The initiative began with a fellowship project in Spring 2020; we paired students from Comics Studies with Professors in Physics and Neuroscience to produce graphic narratives illustrating and explaining UO faculty members’ scientific research. Following the successful completion of the first stage of the Science/Comics initiative in Summer 2020, the program will now expand with applications across additional fields.

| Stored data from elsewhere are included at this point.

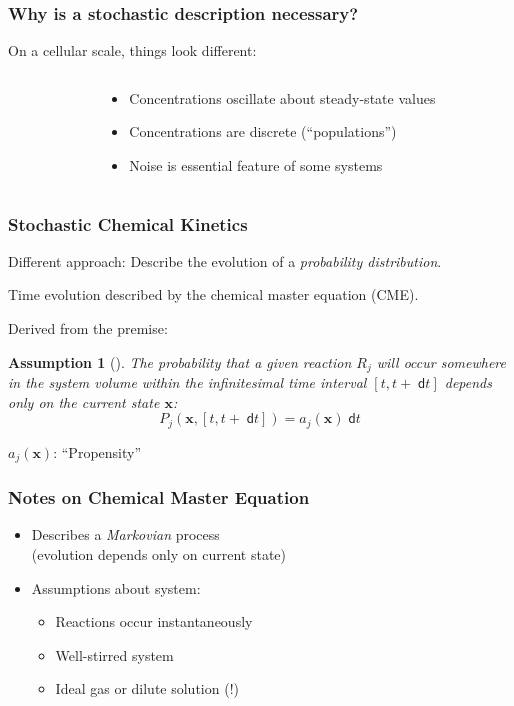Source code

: \documentclass[xcolor={usenames,dvipsnames,svgnames}]{beamer}
\newcommand{\dee}{\;\mathsf{d}}
\renewcommand{\vec}[1]{\ensuremath{\mathbf{#1}}}
\newtheorem{assumption}{Assumption}
\begin{document}
\begin{frame}
    \frametitle{Why is a stochastic description necessary?}
    On a cellular scale, things look different:
    \hfill
    \begin{columns}[c]
        \begin{column}{0.5\textwidth}
            \begin{center}
                \resizebox{\textwidth}{!}{
                    
                }
            \end{center}
        \end{column}
        \begin{column}{0.5\textwidth}
            \begin{itemize}
                \item Concentrations oscillate about steady-state values
                \item Concentrations are discrete (``populations'')
                \item Noise is essential feature of some systems
            \end{itemize}
        \end{column}
    \end{columns}
\end{frame}

\begin{frame}
    \frametitle{Stochastic Chemical Kinetics}
    Different approach: Describe the evolution of a \emph{probability distribution}.
    
    Time evolution described by the chemical master equation (CME).
    \pause

    Derived from the premise:
    \begin{assumption}[\cite{gillespie-07}]
        The probability that a given reaction $R_j$ will occur somewhere in the system volume within the infinitesimal time interval $[t, t+\dee t]$ depends only on the current state $\vec{x}$:
        \[
            P_j(\vec{x}, [t, t+\dee t]) = a_j(\vec{x})\dee t
        \]
    \end{assumption}

    $a_j(\vec{x})$: ``Propensity''
\end{frame}

\begin{frame}
    \frametitle{Notes on Chemical Master Equation}
    \begin{itemize}
        \item Describes a \emph{Markovian} process\\
            (evolution depends only on current state)

        \item Assumptions about system:
        \begin{itemize}
            \item Reactions occur instantaneously
            \item Well-stirred system
            \item Ideal gas or dilute solution (!)
        \end{itemize}
    \end{itemize}
\end{frame}
\end{document}
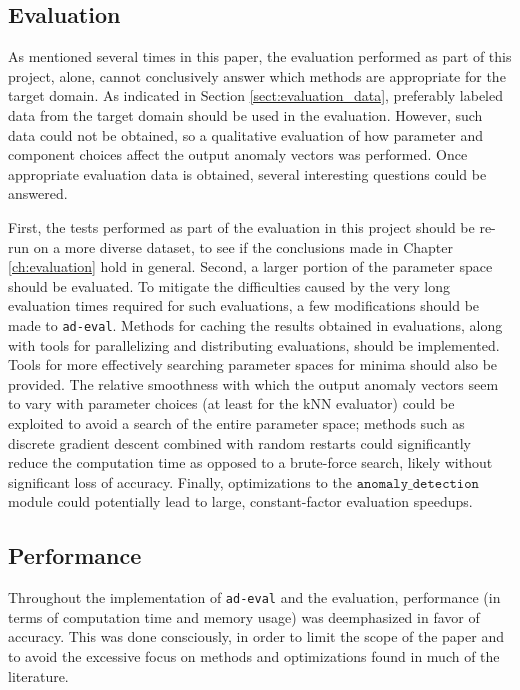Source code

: \subsection{Evaluation}

As mentioned several times in this paper, the evaluation performed as part of this project, alone, cannot conclusively answer which methods are appropriate for the target domain. As indicated in Section \ref{sect:evaluation_data}, preferably labeled data from the target domain should be used in the evaluation. However, such data could not be obtained, so a qualitative evaluation of how parameter and component choices affect the output anomaly vectors was performed. Once appropriate evaluation data is obtained, several interesting questions could be answered.

First, the tests performed as part of the evaluation in this project should be re-run on a more diverse dataset, to see if the conclusions made in Chapter \ref{ch:evaluation} hold in general. Second, a larger portion of the parameter space should be evaluated. To mitigate the difficulties caused by the very long evaluation times required for such evaluations, a few modifications should be made to \texttt{ad-eval}. Methods for caching the results obtained in evaluations, along with tools for parallelizing and distributing evaluations, should be implemented. Tools for more effectively searching parameter spaces for minima should also be provided. The relative smoothness with which the output anomaly vectors seem to vary with parameter choices (at least for the kNN evaluator) could be exploited to avoid a search of the entire parameter space; methods such as discrete gradient descent combined with random restarts could significantly reduce the computation time as opposed to a brute-force search, likely without significant loss of accuracy. Finally, optimizations to the $\texttt{anomaly\_detection}$ module could potentially lead to large, constant-factor evaluation speedups.

\subsection{Performance}

Throughout the implementation of \texttt{ad-eval} and the evaluation, performance (in terms of computation time and memory usage) was deemphasized in favor of accuracy. This was done consciously, in order to limit the scope of the paper and to avoid the excessive focus on methods and optimizations found in much of the literature.

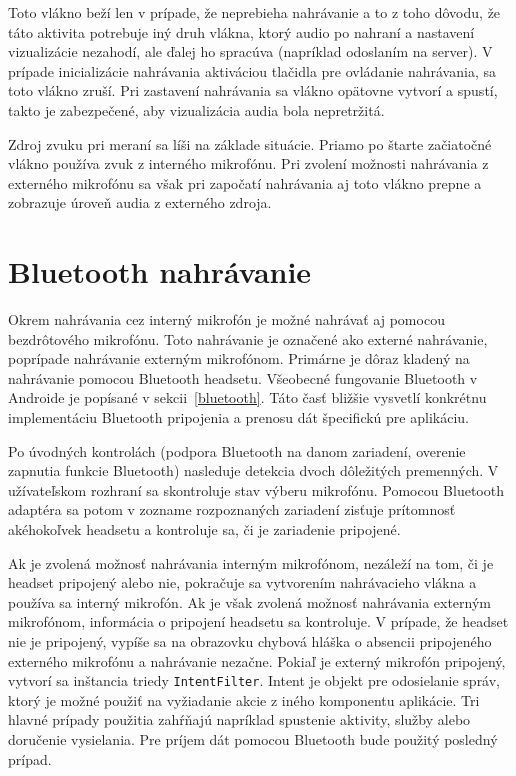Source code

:  Toto vlákno beží len v prípade, že neprebieha nahrávanie a to z toho dôvodu, že táto aktivita potrebuje iný druh vlákna, ktorý audio po nahraní a nastavení vizualizácie nezahodí, ale ďalej ho spracúva (napríklad odoslaním na server). V prípade inicializácie nahrávania aktiváciou tlačidla pre ovládanie nahrávania, sa toto vlákno zruší. Pri zastavení nahrávania sa vlákno opätovne vytvorí a spustí, takto je zabezpečené, aby vizualizácia audia bola nepretržitá.

Zdroj zvuku pri meraní sa líši na základe situácie. Priamo po štarte začiatočné vlákno používa zvuk z interného mikrofónu. Pri zvolení možnosti nahrávania z externého mikrofónu sa však pri započatí nahrávania aj toto vlákno prepne a zobrazuje úroveň audia z externého zdroja. 

\section{Bluetooth nahrávanie}
\label{external-recording}


Okrem nahrávania cez interný mikrofón je možné nahrávať aj pomocou bezdrôtového mikrofónu. Toto nahrávanie je označené ako externé nahrávanie, poprípade nahrávanie externým mikrofónom. Primárne je dôraz kladený na nahrávanie pomocou Bluetooth headsetu. Všeobecné fungovanie Bluetooth v Androide je popísané v sekcii~\ref{bluetooth}. Táto časť bližšie vysvetlí konkrétnu implementáciu Bluetooth pripojenia a prenosu dát špecifickú pre aplikáciu. 

Po úvodných kontrolách (podpora Bluetooth na danom zariadení, overenie zapnutia funkcie Bluetooth) nasleduje detekcia dvoch dôležitých premenných. V užívateľskom rozhraní sa skontroluje stav výberu mikrofónu. Pomocou Bluetooth adaptéra sa potom v zozname rozpoznaných zariadení zisťuje prítomnosť akéhokoľvek headsetu a kontroluje sa, či je zariadenie pripojené. 

Ak je zvolená možnosť nahrávania interným mikrofónom, nezáleží na tom, či je headset pripojený alebo nie, pokračuje sa vytvorením nahrávacieho vlákna a používa sa interný mikrofón. Ak je však zvolená možnosť nahrávania externým mikrofónom, informácia o pripojení headsetu sa kontroluje. V prípade, že headset nie je pripojený, vypíše sa na obrazovku chybová hláška o absencii pripojeného externého mikrofónu a nahrávanie nezačne. Pokiaľ je externý mikrofón pripojený, vytvorí sa inštancia triedy \texttt{IntentFilter}. Intent je objekt pre odosielanie správ, ktorý je možné použiť na vyžiadanie akcie z iného komponentu aplikácie\protect\footnotemark. Tri hlavné prípady použitia zahŕňajú napríklad spustenie aktivity, služby alebo doručenie vysielania. Pre príjem dát pomocou Bluetooth bude použitý posledný prípad.

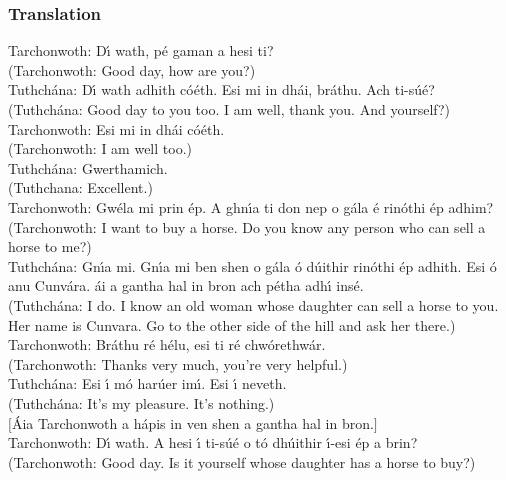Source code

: \newpage
\subsubsection{Translation}

Tarchonwoth: D\'{\i} wath, p\'{e} gaman a hesi ti?\\
(Tarchonwoth: Good day, how are you?)\\

Tuthch\'{a}na: D\'{\i} wath adhith c\'{o}\'{e}th. Esi mi in dh\'{a}i, br\'{a}thu. Ach ti-s\'{u}\'{e}?\\
(Tuthch\'{a}na: Good day to you too. I am well, thank you. And yourself?)\\

Tarchonwoth: Esi mi in dh\'{a}i c\'{o}\'{e}th.\\
(Tarchonwoth: I am well too.)\\

Tuthch\'{a}na: Gwerthamich.\\
(Tuthchana: Excellent.)\\

Tarchonwoth: Gw\'{e}la mi prin \'{e}p. A ghn\'{\i}a ti don nep o g\'{a}la \'{e} rin\'{o}thi \'{e}p adhim?\\
(Tarchonwoth: I want to buy a horse. Do you know any person who can sell a horse to me?)\\

Tuthch\'{a}na: Gn\'{\i}a mi. Gn\'{\i}a mi ben shen o g\'{a}la \'{o} d\'{u}ithir rin\'{o}thi \'{e}p adhith. Esi \'{o} anu Cunv\'{a}ra. \'{a}i a gantha hal in bron ach p\'{e}tha adh\'{\i} ins\'{e}.\\
(Tuthch\'{a}na: I do. I know an old woman whose daughter can sell a horse to you. Her name is Cunvara. Go to the other side of the hill and ask her there.)\\

Tarchonwoth: Br\'{a}thu r\'{e} h\'{e}lu, esi ti r\'{e} chw\'{o}rethw\'{a}r.\\
(Tarchonwoth: Thanks very much, you're very helpful.)\\

Tuthch\'{a}na: Esi \'{\i} m\'{o} har\'{u}er im\'{\i}. Esi \'{\i} neveth.\\
(Tuthch\'{a}na: It's my pleasure. It's nothing.)\\

$[$\'{A}ia Tarchonwoth a h\'{a}pis in ven shen a gantha hal in bron.$]$\\

Tarchonwoth: D\'{\i} wath. A hesi \'{\i} ti-s\'{u}\'{e} o t\'{o} dh\'{u}ithir \'{\i}-esi \'{e}p a brin?\\
(Tarchonwoth: Good day. Is it yourself whose daughter has a horse to buy?)\\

Goals include: the establishment of cross-campus workshops devoted to communicating scientific research through comics and sequential art; a course or courses in which Comics Studies students work alongside STEM students to produce compelling and visually engaging research descriptions; a research publication compiling the graphic narratives produced by Comics Studies/STEM students; gallery and museum shows in which student work is displayed for a public audience.
How to Participate
Two fellowships of $1,000 each will be awarded for Winter 2023. Apply here by December 2, 2022.
Artists are selected based on the strength of their applications and their ability to produce a body of work within a term/semester.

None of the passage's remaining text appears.